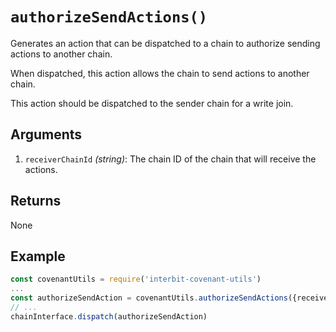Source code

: # `authorizeSendActions()`

Generates an action that can be dispatched to a chain to authorize
sending actions to another chain.

When dispatched, this action allows the chain to send actions to another
chain.

This action should be dispatched to the sender chain for a write join.


## Arguments

1. `receiverChainId` *(string)*: The chain ID of the chain that will
   receive the actions.


## Returns

None


## Example

```js
const covenantUtils = require('interbit-covenant-utils')
...
const authorizeSendAction = covenantUtils.authorizeSendActions({receiverChainId})
// ...
chainInterface.dispatch(authorizeSendAction)
```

==============================

__Description of the task__: Copy out the listing word for word and skip its pictures.

__Problem solution__:
Source code

: # `authorizeSendActions()`

Generates an action that can be dispatched to a chain to authorize
sending actions to another chain.

When dispatched, this action allows the chain to send actions to another
chain.

This action should be dispatched to the sender chain for a write join.


## Arguments

1. `receiverChainId` *(string)*: The chain ID of the chain that will
   receive the actions.


## Returns

None


## Example

```js
const covenantUtils = require('interbit-covenant-utils')
...
const authorizeSendAction = covenantUtils.authorizeSendActions({receiverChainId})
// ...
chainInterface.dispatch(authorizeSendAction)
```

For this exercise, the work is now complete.